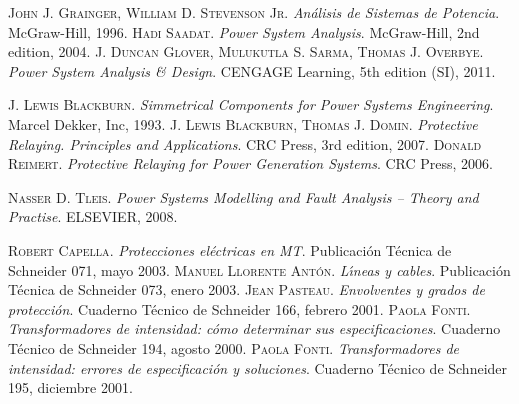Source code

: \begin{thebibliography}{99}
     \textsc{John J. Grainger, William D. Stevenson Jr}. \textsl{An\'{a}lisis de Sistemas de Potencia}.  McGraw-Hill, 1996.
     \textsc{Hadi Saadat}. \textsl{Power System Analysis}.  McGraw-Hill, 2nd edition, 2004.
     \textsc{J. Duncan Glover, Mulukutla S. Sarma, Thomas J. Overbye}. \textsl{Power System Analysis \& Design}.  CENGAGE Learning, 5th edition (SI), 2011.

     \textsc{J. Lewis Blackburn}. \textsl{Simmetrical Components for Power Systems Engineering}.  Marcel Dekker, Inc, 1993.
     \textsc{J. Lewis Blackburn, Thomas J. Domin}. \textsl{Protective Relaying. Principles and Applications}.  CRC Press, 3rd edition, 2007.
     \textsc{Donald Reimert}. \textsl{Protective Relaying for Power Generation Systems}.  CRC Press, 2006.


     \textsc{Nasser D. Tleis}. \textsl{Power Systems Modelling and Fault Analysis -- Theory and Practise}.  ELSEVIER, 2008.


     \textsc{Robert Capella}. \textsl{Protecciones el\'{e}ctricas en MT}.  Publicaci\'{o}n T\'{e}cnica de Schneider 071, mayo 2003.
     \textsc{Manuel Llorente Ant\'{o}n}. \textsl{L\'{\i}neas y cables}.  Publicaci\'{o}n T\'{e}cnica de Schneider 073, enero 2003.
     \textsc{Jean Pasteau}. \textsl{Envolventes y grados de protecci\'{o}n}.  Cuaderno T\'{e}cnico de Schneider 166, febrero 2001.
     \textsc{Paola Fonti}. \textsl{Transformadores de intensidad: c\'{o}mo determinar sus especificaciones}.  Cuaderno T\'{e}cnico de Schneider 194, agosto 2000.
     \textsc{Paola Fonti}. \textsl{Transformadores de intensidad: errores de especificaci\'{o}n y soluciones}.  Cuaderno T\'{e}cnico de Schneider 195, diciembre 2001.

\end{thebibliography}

• **Activity**
The response must hold only the lines above from the line with "166, febrero 2001." through the line with "194, agosto 2000.", each copied exactly, both ends kept.

• **Task solution**
     \textsc{Jean Pasteau}. \textsl{Envolventes y grados de protecci\'{o}n}.  Cuaderno T\'{e}cnico de Schneider 166, febrero 2001.
     \textsc{Paola Fonti}. \textsl{Transformadores de intensidad: c\'{o}mo determinar sus especificaciones}.  Cuaderno T\'{e}cnico de Schneider 194, agosto 2000.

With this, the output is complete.